• _Source data_:
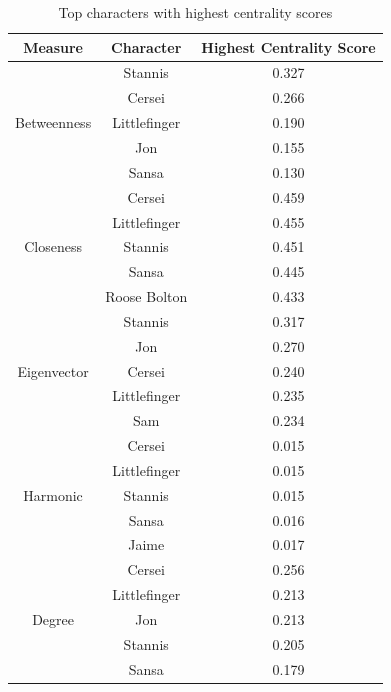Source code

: \documentclass[10pt,twocolumn,letterpaper]{article}
\begin{document}
\begin{table}[!h]
    \centering
    \small
    \begin{tabular}{c|c|c}
        Measure & Character & \small{Highest Centrality Score} \\
        \hline
                    & Stannis & 0.327 \\
                    & Cersei & 0.266 \\
        Betweenness & Littlefinger & 0.190 \\
                    & Jon & 0.155 \\
                    & Sansa & 0.130 \\
        \hline 
                    & Cersei & 0.459 \\
                    & Littlefinger & 0.455 \\
        Closeness   & Stannis & 0.451 \\
                    & Sansa & 0.445 \\
                    & Roose Bolton & 0.433 \\
        \hline 
                    & Stannis & 0.317 \\
                    & Jon & 0.270 \\
        Eigenvector & Cersei & 0.240 \\
                    & Littlefinger & 0.235 \\
                    & Sam & 0.234 \\
        \hline 
                    & Cersei & 0.015 \\
                    & Littlefinger & 0.015 \\
        Harmonic    & Stannis & 0.015 \\
                    & Sansa & 0.016 \\
                    & Jaime & 0.017 \\
        \hline
                    & Cersei & 0.256 \\
                    & Littlefinger & 0.213 \\
        Degree      & Jon & 0.213 \\
                    & Stannis & 0.205 \\
                    & Sansa & 0.179 \\
        \hline
    \end{tabular}
    \vspace{0.2cm}
    \caption{Top characters with highest centrality scores}
    \label{tab:my_label}
\end{table}
\end{document}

• _Required action_:
Transcribe the records above verbatim. Do not carry over any picture.

• _Completed task_:
Source code

: \documentclass[10pt,twocolumn,letterpaper]{article}
\begin{document}
\begin{table}[!h]
    \centering
    \small
    \begin{tabular}{c|c|c}
        Measure & Character & \small{Highest Centrality Score} \\
        \hline
                    & Stannis & 0.327 \\
                    & Cersei & 0.266 \\
        Betweenness & Littlefinger & 0.190 \\
                    & Jon & 0.155 \\
                    & Sansa & 0.130 \\
        \hline 
                    & Cersei & 0.459 \\
                    & Littlefinger & 0.455 \\
        Closeness   & Stannis & 0.451 \\
                    & Sansa & 0.445 \\
                    & Roose Bolton & 0.433 \\
        \hline 
                    & Stannis & 0.317 \\
                    & Jon & 0.270 \\
        Eigenvector & Cersei & 0.240 \\
                    & Littlefinger & 0.235 \\
                    & Sam & 0.234 \\
        \hline 
                    & Cersei & 0.015 \\
                    & Littlefinger & 0.015 \\
        Harmonic    & Stannis & 0.015 \\
                    & Sansa & 0.016 \\
                    & Jaime & 0.017 \\
        \hline
                    & Cersei & 0.256 \\
                    & Littlefinger & 0.213 \\
        Degree      & Jon & 0.213 \\
                    & Stannis & 0.205 \\
                    & Sansa & 0.179 \\
        \hline
    \end{tabular}
    \vspace{0.2cm}
    \caption{Top characters with highest centrality scores}
    \label{tab:my_label}
\end{table}
\end{document}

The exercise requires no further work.